Start of Exercise input

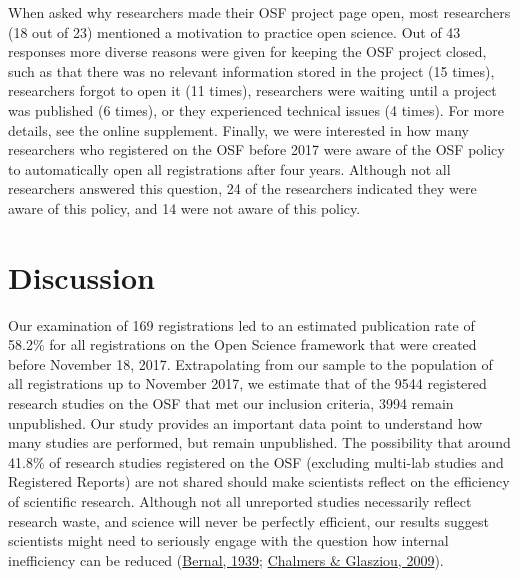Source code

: \documentclass[
  ,jou, a4paper,floatsintext]{apa6}
\begin{document}
When asked why researchers made their OSF project page open, most researchers (18 out of 23) mentioned a motivation to practice open science. Out of 43 responses more diverse reasons were given for keeping the OSF project closed, such as that there was no relevant information stored in the project (15 times), researchers forgot to open it (11 times), researchers were waiting until a project was published (6 times), or they experienced technical issues (4 times). For more details, see the online supplement. Finally, we were interested in how many researchers who registered on the OSF before 2017 were aware of the OSF policy to automatically open all registrations after four years. Although not all researchers answered this question, 24 of the researchers indicated they were aware of this policy, and 14 were not aware of this policy.

\hypertarget{discussion}{%
\section{Discussion}\label{discussion}}

Our examination of 169 registrations led to an estimated publication rate of 58.2\% for all registrations on the Open Science framework that were created before November 18, 2017. Extrapolating from our sample to the population of all registrations up to November 2017, we estimate that of the 9544 registered research studies on the OSF that met our inclusion criteria, 3994 remain unpublished. Our study provides an important data point to understand how many studies are performed, but remain unpublished. The possibility that around 41.8\% of research studies registered on the OSF (excluding multi-lab studies and Registered Reports) are not shared should make scientists reflect on the efficiency of scientific research. Although not all unreported studies necessarily reflect research waste, and science will never be perfectly efficient, our results suggest scientists might need to seriously engage with the question how internal inefficiency can be reduced (\protect\hyperlink{ref-bernal_social_1939}{Bernal, 1939}; \protect\hyperlink{ref-chalmers_avoidable_2009}{Chalmers \& Glasziou, 2009}).
\end{document}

End of Exercise input

# Exercise brief
Find the lines in the material above that include the string "discussion", and state how many there are without any other text.

# Answer to the problem
2